Not to mention the gyro effects!
 
Originally Posted By: SteveSRT8
Not to mention the gyro effects!


My understanding is they worked around that (and the packaging issue) by having even number of flywheels and spin them in opposite direction.
 
Most modern cars already have a small KERS system in the form of a variable voltage ECU controlled alternator that aims to charge as far as possible on the overrun. It's not much but better than nothing and the implementation cost will have been low. This has been going on for 10 years.

The next relatively low cost step has recently been taken by Mercedes and perhaps others. The incorporation of the alternator into the flywheel allows kinetic energy recovered on the overrun to be fed back into the flywheel under acceleration.
 
Originally Posted By: PandaBear
Originally Posted By: SteveSRT8
Not to mention the gyro effects!


My understanding is they worked around that (and the packaging issue) by having even number of flywheels and spin them in opposite direction.

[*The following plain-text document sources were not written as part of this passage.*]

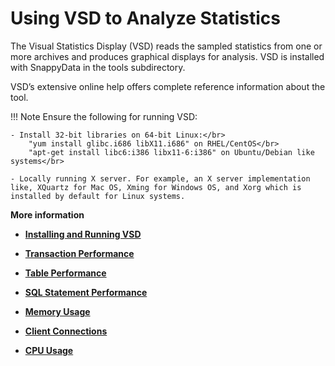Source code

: #  Using VSD to Analyze Statistics

The Visual Statistics Display (VSD) reads the sampled statistics from one or more archives and produces graphical displays for analysis. VSD is installed with SnappyData in the <span class="ph filepath">tools</span> subdirectory.

VSD’s extensive online help offers complete reference information about the tool. 

!!! Note
	Ensure the following for running VSD:

	- Install 32-bit libraries on 64-bit Linux:</br>
		"yum install glibc.i686 libX11.i686" on RHEL/CentOS</br>
		"apt-get install libc6:i386 libx11-6:i386" on Ubuntu/Debian like systems</br>

	- Locally running X server. For example, an X server implementation like, XQuartz for Mac OS, Xming for Windows OS, and Xorg which is installed by default for Linux systems.

**More information**

-   **[Installing and Running VSD](running_vsd.md)**

-   **[Transaction Performance](vsd_transactions.md)**

-   **[Table Performance](vsd_tables.md)**

-   **[SQL Statement Performance](vsd_statements.md)**

-   **[Memory Usage](vsd_memory.md)**

-   **[Client Connections](vsd-connection-stats.md)**

-   **[CPU Usage](vsd_cpu.md)**


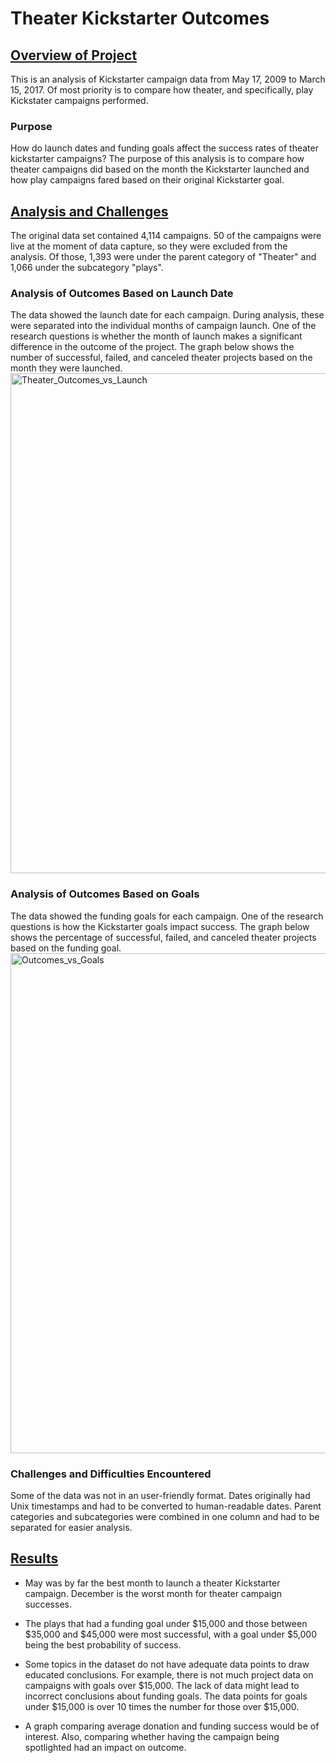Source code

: # <b> Theater Kickstarter Outcomes </b>

## <u>Overview of Project</u>
This is an analysis of Kickstarter campaign data from May 17, 2009 to March 15, 2017. Of most priority is to compare how theater, and specifically, play Kickstater campaigns performed. 

### Purpose
How do launch dates and funding goals affect the success rates of theater kickstarter campaigns? The purpose of this analysis is to compare how theater campaigns did based on the month the Kickstarter launched and how play campaigns fared based on their original Kickstarter goal. 

## <u>Analysis and Challenges</u>
The original data set contained 4,114 campaigns. 50 of the campaigns were live at the moment of data capture, so they were excluded from the analysis. Of those, 1,393 were under the parent category of "Theater" and 1,066 under the subcategory "plays". 

### Analysis of Outcomes Based on Launch Date
The data showed the launch date for each campaign. During analysis, these were separated into the individual months of campaign launch. One of the research questions is whether the month of launch makes a significant difference in the outcome of the project. The graph below shows the number of successful, failed, and canceled theater projects based on the month they were launched.  
<img width="800" alt="Theater_Outcomes_vs_Launch" src="https://user-images.githubusercontent.com/116980760/200196458-41898913-7204-4ad9-82d6-308f8aeb3d8d.png">

### Analysis of Outcomes Based on Goals
The data showed the funding goals for each campaign. One of the research questions is how the Kickstarter goals impact success. The graph below shows the percentage of successful, failed, and canceled theater projects based on the funding goal.
<img width="800" alt="Outcomes_vs_Goals" src="https://user-images.githubusercontent.com/116980760/200196468-267a0747-8d41-41a1-a62a-775fc2d0bcfb.png">

### Challenges and Difficulties Encountered

Some of the data was not in an user-friendly format. Dates originally had Unix timestamps and had to be converted to human-readable dates. Parent categories and subcategories were combined in one column and had to be separated for easier analysis. 



## <u>Results</u>

- May was by far the best month to launch a theater Kickstarter campaign. December is the worst month for theater campaign successes.

- The plays that had a funding goal under $15,000 and those between $35,000 and $45,000 were most successful, with a goal under $5,000 being the best probability of success. 

- Some topics in the dataset do not have adequate data points to draw educated conclusions. For example, there is not much project data on campaigns with goals over $15,000. The lack of data might lead to incorrect conclusions about funding goals. The data points for goals under $15,000 is over 10 times the number for those over $15,000. 

- A graph comparing average donation and funding success would be of interest. Also, comparing whether having the campaign being spotlighted had an impact on outcome.
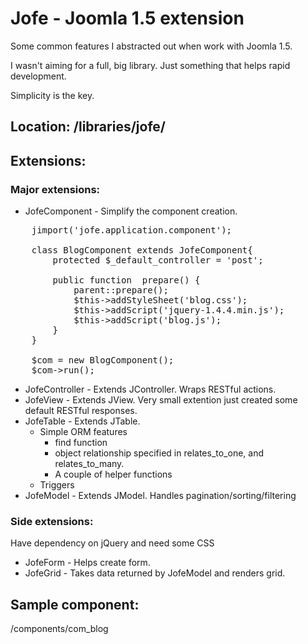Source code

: # Jofe - Joomla 1.5 extension

Some common features I abstracted out when work with Joomla 1.5.

I wasn't aiming for a full, big library. Just something that helps rapid development.

Simplicity is the key.


## Location: /libraries/jofe/

## Extensions:

### Major extensions:

* JofeComponent - Simplify the component creation.
<pre>
	jimport('jofe.application.component');
	
	class BlogComponent extends JofeComponent{
		protected $_default_controller = 'post';
		
		public function  prepare() {
			parent::prepare();
			$this->addStyleSheet('blog.css');
			$this->addScript('jquery-1.4.4.min.js');
			$this->addScript('blog.js');
		}
	}
	
	$com = new BlogComponent();
	$com->run();
</pre>
* JofeController - Extends JController. Wraps RESTful actions.
* JofeView - Extends JView. Very small extention just created some default RESTful responses.
* JofeTable - Extends JTable.
	* Simple ORM features
		* find function
		* object relationship specified in relates_to_one, and relates_to_many.
		* A couple of helper functions
	* Triggers
* JofeModel - Extends JModel. Handles pagination/sorting/filtering

### Side extensions:

Have dependency on jQuery and need some CSS

* JofeForm - Helps create form.
* JofeGrid - Takes data returned by JofeModel and renders grid.

## Sample component:

/components/com_blog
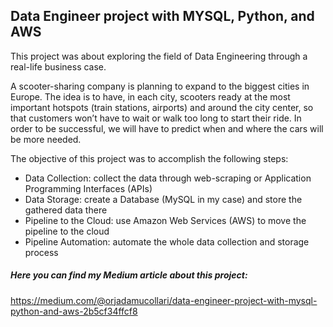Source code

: ## Data Engineer project with MYSQL, Python, and AWS

This project was about exploring the field of Data Engineering through a real-life business case.

A scooter-sharing company is planning to expand to the biggest cities in Europe. The idea is to have, in each city, scooters ready at the most important hotspots (train stations, airports) and around the city center, so that customers won’t have to wait or walk too long to start their ride. In order to be successful, we will have to predict when and where the cars will be more needed.

The objective of this project was to accomplish the following steps:

- Data Collection: collect the data through web-scraping or Application Programming Interfaces (APIs)
- Data Storage: create a Database (MySQL in my case) and store the gathered data there
- Pipeline to the Cloud: use Amazon Web Services (AWS) to move the pipeline to the cloud
- Pipeline Automation: automate the whole data collection and storage process

##### Here you can find my Medium article about this project:
https://medium.com/@orjadamucollari/data-engineer-project-with-mysql-python-and-aws-2b5cf34ffcf8

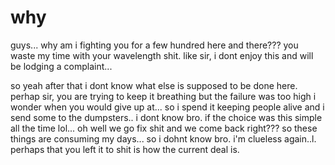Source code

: # why

guys...  why am i fighting you for a few hundred here and there???  you waste my time with your wavelength shit.  like sir, i dont enjoy this and will be lodging a complaint...

so yeah after that i dont know what else is supposed to be done here.  perhap sir, you are trying to keep it breathing but the failure was too high i wonder when you would give up at...  so i spend it keeping people alive and i send some to the dumpsters..  i dont know bro.  if the choice was this simple all the time lol...  oh well we go fix shit and we come back right???  so these things are consuming my days...  so i dohnt know bro. i'm clueless again..l. perhaps that you left it to shit is how the current deal is.
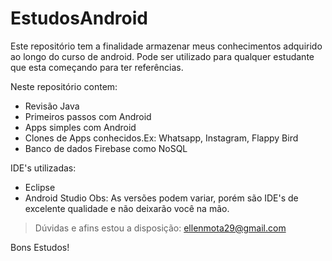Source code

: # EstudosAndroid
Este repositório tem a finalidade armazenar meus conhecimentos adquirido ao longo do curso de android. Pode ser utilizado para qualquer estudante que esta começando para ter referências.

Neste repositório contem:
* Revisão Java
* Primeiros passos com Android
* Apps simples com Android
* Clones de Apps conhecidos.Ex: Whatsapp, Instagram, Flappy Bird
* Banco de dados Firebase como NoSQL

IDE's utilizadas:

* Eclipse
* Android Studio
Obs: As versões podem variar, porém são IDE's de excelente qualidade e não deixarão você na mão.

> Dúvidas e afins estou a disposição: ellenmota29@gmail.com

Bons Estudos! 
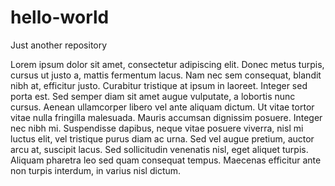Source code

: # hello-world
Just another repository

Lorem ipsum dolor sit amet, consectetur adipiscing elit. Donec metus turpis, cursus ut justo a, mattis fermentum lacus. Nam nec sem consequat, blandit nibh at, efficitur justo. Curabitur tristique at ipsum in laoreet. Integer sed porta est. Sed semper diam sit amet augue vulputate, a lobortis nunc cursus. Aenean ullamcorper libero vel ante aliquam dictum. Ut vitae tortor vitae nulla fringilla malesuada. Mauris accumsan dignissim posuere. Integer nec nibh mi. Suspendisse dapibus, neque vitae posuere viverra, nisl mi luctus elit, vel tristique purus diam ac urna. Sed vel augue pretium, auctor arcu at, suscipit lacus. Sed sollicitudin venenatis nisl, eget aliquet turpis. Aliquam pharetra leo sed quam consequat tempus. Maecenas efficitur ante non turpis interdum, in varius nisl dictum.

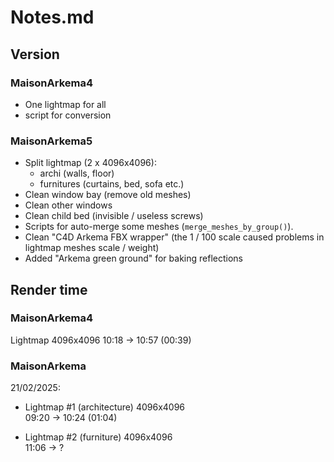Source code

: # Notes.md

## Version

### MaisonArkema4
- One lightmap for all
- script for conversion

### MaisonArkema5
- Split lightmap (2 x 4096x4096): 
  - archi (walls, floor)
  - furnitures (curtains, bed, sofa etc.)
- Clean window bay (remove old meshes)
- Clean other windows
- Clean child bed (invisible / useless screws)
- Scripts for auto-merge some meshes (`merge_meshes_by_group()`).
- Clean "C4D Arkema FBX wrapper" (the 1 / 100 scale caused problems in lightmap meshes scale / weight) 
- Added "Arkema green ground" for baking reflections

## Render time

### MaisonArkema4
Lightmap 4096x4096
10:18 -> 10:57 (00:39)

### MaisonArkema
21/02/2025: 

- Lightmap #1 (architecture) 4096x4096  
  09:20 -> 10:24 (01:04)

- Lightmap #2 (furniture) 4096x4096  
  11:06 -> ?
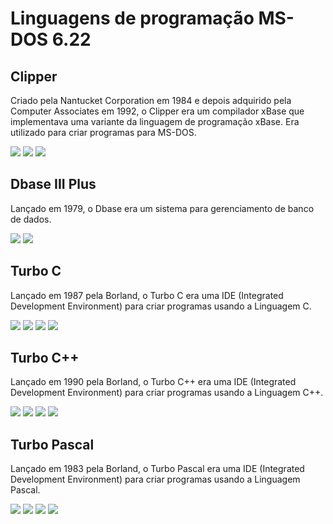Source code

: 
# Linguagens de programação MS-DOS 6.22

## Clipper
Criado pela Nantucket Corporation em 1984 e depois adquirido pela Computer Associates em 1992, o Clipper era um compilador xBase que implementava uma variante da linguagem de programação xBase. Era utilizado para criar programas para MS-DOS.

![](imagens/clipper87-01.png)
![](imagens/clipper87-dbu-01.png)
![](imagens/clipper87-dbu-02.png)

## Dbase III Plus
Lançado em 1979, o Dbase era um sistema para gerenciamento de banco de dados.

![](imagens/dbase3plus-01.png)
![](imagens/dbase3plus-02.png)

## Turbo C
Lançado em 1987 pela Borland, o Turbo C era uma IDE (Integrated Development Environment) para criar programas usando a Linguagem C.

![](imagens/turboc-01.png)
![](imagens/turboc-02.png)
![](imagens/turboc-03.png)
![](imagens/turboc-04.png)

## Turbo C++
Lançado em 1990 pela Borland, o Turbo C++ era uma IDE (Integrated Development Environment) para criar programas usando a Linguagem C++.

![](imagens/turbocpp-01.png)
![](imagens/turbocpp-02.png)
![](imagens/turbocpp-03.png)
![](imagens/turbocpp-04.png)

## Turbo Pascal
Lançado em 1983 pela Borland, o Turbo Pascal era uma IDE (Integrated Development Environment) para criar programas usando a Linguagem Pascal.

![](imagens/turbopascal-01.png)
![](imagens/turbopascal-02.png)
![](imagens/turbopascal-03.png)
![](imagens/turbopascal-04.png)


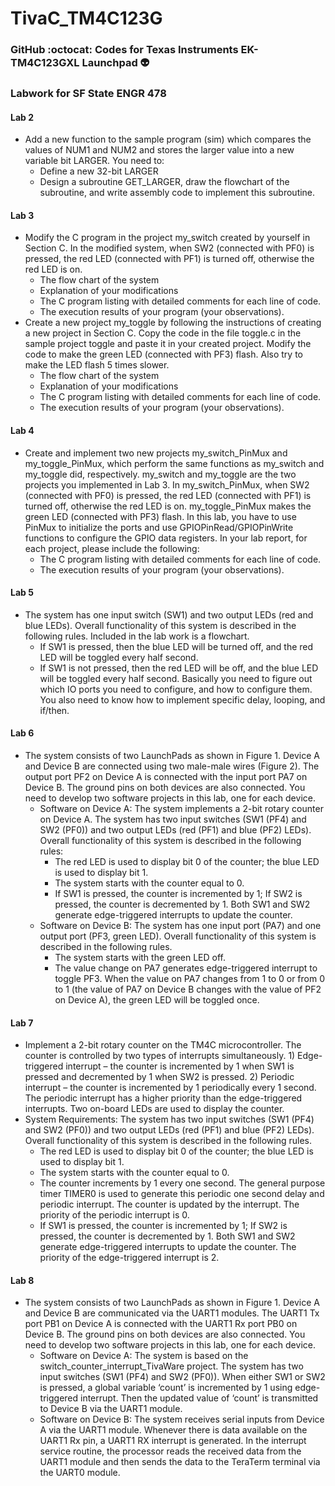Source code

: # TivaC_TM4C123G
### GitHub :octocat: Codes for Texas Instruments EK-TM4C123GXL Launchpad :alien: ###

### Labwork for SF State ENGR 478 ###

#### Lab 2 ####
* Add a new function to the sample program (sim) which compares the values of NUM1 and NUM2 and stores the larger value into a new variable bit LARGER. You need to:
  * Define a new 32-bit LARGER
  * Design a subroutine GET_LARGER, draw the flowchart of the subroutine, and write assembly code to implement this subroutine.
  
#### Lab 3 ####
* Modify the C program in the project my_switch created by yourself in Section C. In the modified system, when SW2 (connected with PF0) is pressed, the red LED (connected with PF1) is turned off, otherwise the red LED is on.
  * The flow chart of the system 
  * Explanation of your modifications 
  * The C program listing with detailed comments for each line of code.  
  * The execution results of your program (your observations).
* Create a new project my_toggle by following the instructions of creating a new project in Section C. Copy the code in the file toggle.c in the sample project toggle and paste it in your created project. Modify the code to make the green LED (connected with PF3) flash. Also try to make the LED flash 5 times slower.
  * The flow chart of the system 
  * Explanation of your modifications 
  * The C program listing with detailed comments for each line of code.
  * The execution results of your program (your observations).

#### Lab 4 ####
* Create and implement two new projects my_switch_PinMux and my_toggle_PinMux, which perform the same functions as my_switch and my_toggle did, respectively. my_switch and my_toggle are the two projects you implemented in Lab 3. In my_switch_PinMux, when SW2 (connected with PF0) is pressed, the red LED (connected with PF1) is turned off, otherwise the red LED is on. my_toggle_PinMux makes the green LED (connected with PF3) flash. In this lab, you have to use PinMux to initialize the ports and use GPIOPinRead/GPIOPinWrite functions to configure the GPIO data registers. In your lab report, for each project, please include the following:
  * The C program listing with detailed comments for each line of code.
  * The execution results of your program (your observations).
  
#### Lab 5 ####
* The system has one input switch (SW1) and two output LEDs (red and blue LEDs). Overall functionality of this system is described in the following rules. Included in the lab work is a flowchart.
  * If SW1 is pressed, then the blue LED will be turned off, and the red LED will be toggled every half second. 
  * If SW1 is not pressed, then the red LED will be off, and the blue LED will be toggled every half second. Basically you need to figure out which IO ports you need to configure, and how to configure them. You also need to know how to implement specific delay, looping, and if/then.

#### Lab 6 ####
* The system consists of two LaunchPads as shown in Figure 1. Device A and Device B are connected using two male-male wires (Figure 2). The output port PF2 on Device A is connected with the input port PA7 on Device B. The ground pins on both devices are also connected. You need to develop two software projects in this lab, one for each device.
  * Software on Device A: The system implements a 2-bit rotary counter on Device A.
The system has two input switches (SW1 (PF4) and SW2 (PF0)) and two output LEDs
(red (PF1) and blue (PF2) LEDs). Overall functionality of this system is described in the
following rules:
     * The red LED is used to display bit 0 of the counter; the blue LED is used to display bit 1.
     * The system starts with the counter equal to 0.
     * If SW1 is pressed, the counter is incremented by 1; If SW2 is pressed, the counter is decremented by 1. Both SW1 and SW2 generate edge-triggered interrupts to update the counter.
  * Software on Device B: The system has one input port (PA7) and one output port (PF3, green LED). Overall functionality of this system is described in the following rules. 
     * The system starts with the green LED off. 
     * The value change on PA7 generates edge-triggered interrupt to toggle PF3. When the value on PA7 changes from 1 to 0 or from 0 to 1 (the value of PA7 on Device B changes with the value of PF2 on Device A), the green LED will be toggled once.

#### Lab 7 ####
* Implement a 2-bit rotary counter on the TM4C microcontroller. The counter is controlled by two types of interrupts simultaneously. 1) Edge-triggered interrupt – the counter is incremented by 1 when SW1 is pressed and decremented by 1 when SW2 is pressed. 2) Periodic interrupt – the counter is incremented by 1 periodically every 1 second. The periodic interrupt has a higher priority than the edge-triggered interrupts. Two on-board LEDs are used to display the counter.
* System Requirements: The system has two input switches (SW1 (PF4) and SW2 (PF0)) and two output LEDs (red (PF1) and blue (PF2) LEDs). Overall functionality of this system is described in the following rules.
     * The red LED is used to display bit 0 of the counter; the blue LED is used to display bit 1.
     * The system starts with the counter equal to 0. 
     * The counter increments by 1 every one second. The general purpose timer TIMER0 is used to generate this periodic one second delay and periodic interrupt. The counter is updated by the interrupt. The priority of the periodic interrupt is 0.
     * If SW1 is pressed, the counter is incremented by 1; If SW2 is pressed, the counter is decremented by 1. Both SW1 and SW2 generate edge-triggered interrupts to update the counter. The priority of the edge-triggered interrupt is 2.

#### Lab 8 ####
* The system consists of two LaunchPads as shown in Figure 1. Device A and Device B are communicated via the UART1 modules. The UART1 Tx port PB1 on Device A is connected with the UART1 Rx port PB0 on Device B. The ground pins on both devices are also connected.
You need to develop two software projects in this lab, one for each device.
     * Software on Device A: The system is based on the switch_counter_interrupt_TivaWare project. The system has two input switches (SW1 (PF4) and SW2 (PF0)). When either SW1 or SW2 is pressed, a global variable ‘count’ is incremented by 1 using edge-triggered interrupt. Then the updated value of ‘count’ is transmitted to Device B via the UART1 module.
     * Software on Device B: The system receives serial inputs from Device A via the UART1 module. Whenever there is data available on the UART1 Rx pin, a UART1 RX interrupt is generated. In the interrupt service routine, the processor reads the received data from the UART1 module and then sends the data to the TeraTerm terminal via the UART0 module.
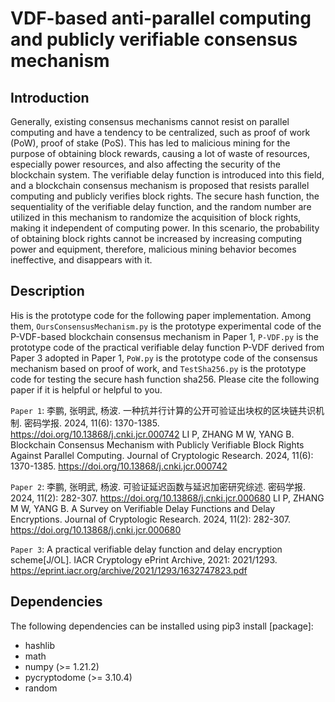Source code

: # VDF-based anti-parallel computing and publicly verifiable consensus mechanism
## Introduction
Generally, existing consensus mechanisms cannot resist on parallel computing and have a tendency to be centralized, such as proof of work (PoW), proof of stake (PoS). This has led to malicious mining for the purpose of obtaining block rewards, causing a lot of waste of resources, especially power resources, and also affecting the security of the blockchain system. The verifiable delay function is introduced into this field, and a blockchain consensus mechanism is proposed that resists parallel computing and publicly verifies block rights. The secure hash function, the sequentiality of the verifiable delay function, and the random number are utilized in this mechanism to randomize the acquisition of block rights, making it independent of computing power. In this scenario, the probability of obtaining block rights cannot be increased by increasing computing power and equipment, therefore, malicious mining behavior becomes ineffective, and disappears with it.

## Description
His is the prototype code for the following paper implementation. Among them, `OursConsensusMechanism.py` is the prototype experimental code of the P-VDF-based blockchain consensus mechanism in Paper 1, `P-VDF.py` is the prototype code of the practical verifiable delay function P-VDF derived from Paper 3 adopted in Paper 1, `PoW.py` is the prototype code of the consensus mechanism based on proof of work, and `TestSha256.py` is the prototype code for testing the secure hash function sha256. Please cite the following paper if it is helpful or helpful to you.

`Paper 1`: 李鹏, 张明武, 杨波. 一种抗并行计算的公开可验证出块权的区块链共识机制. 密码学报. 2024, 11(6): 1370-1385. https://doi.org/10.13868/j.cnki.jcr.000742
LI P, ZHANG M W, YANG B. Blockchain Consensus Mechanism with Publicly Verifiable Block Rights Against Parallel Computing. Journal of Cryptologic Research. 2024, 11(6): 1370-1385. https://doi.org/10.13868/j.cnki.jcr.000742

`Paper 2`: 李鹏, 张明武, 杨波. 可验证延迟函数与延迟加密研究综述. 密码学报. 2024, 11(2): 282-307. https://doi.org/10.13868/j.cnki.jcr.000680
LI P, ZHANG M W, YANG B. A Survey on Verifiable Delay Functions and Delay Encryptions. Journal of Cryptologic Research. 2024, 11(2): 282-307. https://doi.org/10.13868/j.cnki.jcr.000680

`Paper 3`: A practical verifiable delay function and delay encryption scheme[J/OL]. IACR Cryptology ePrint Archive, 2021: 2021/1293. https://eprint.iacr.org/archive/2021/1293/1632747823.pdf


## Dependencies

The following dependencies can be installed using pip3 install [package]:

* hashlib
* math
* numpy (>= 1.21.2)
* pycryptodome (>= 3.10.4)
* random
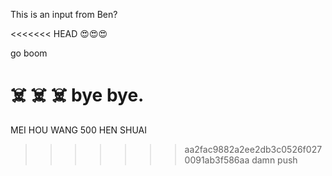 This is an input from Ben?

<<<<<<< HEAD
😍😍😍

go boom

☠️
☠️
☠️
bye bye.
=======
MEI HOU WANG 500 HEN SHUAI
>>>>>>> aa2fac9882a2ee2db3c0526f0270091ab3f586aa
damn
push
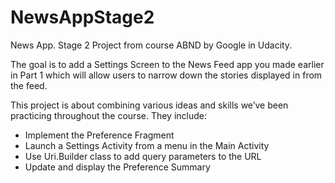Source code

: # NewsAppStage2
News App. Stage 2 Project from course ABND by Google in Udacity. 

The goal is to add a Settings Screen to the News Feed app you made earlier in Part 1 which will allow users to narrow down the stories displayed in from the feed.

This project is about combining various ideas and skills we’ve been practicing throughout the course. They include:

- Implement the Preference Fragment
- Launch a Settings Activity from a menu in the Main Activity
- Use Uri.Builder class to add query parameters to the URL
- Update and display the Preference Summary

Popular mechanics had articles on these back in the 1980s. City buses were the application. Even with opposing flywheels, I don't think they were really able to get passed the forces and bearing loading on each flywheel itself. It takes thousands of RPM vs HEAVY weight, and a combination of both, to store anything useful. I don't think it every really saw feasibility at the time.
 
There's no "nett" gyro effect when dual flywheels are used, but each still tries to wrench it's mountings off when pitches and yaws take place.

When I watch manual cars do hig speed spins on the burnout track, the forces that the bolts are experiencing maskes me shudder.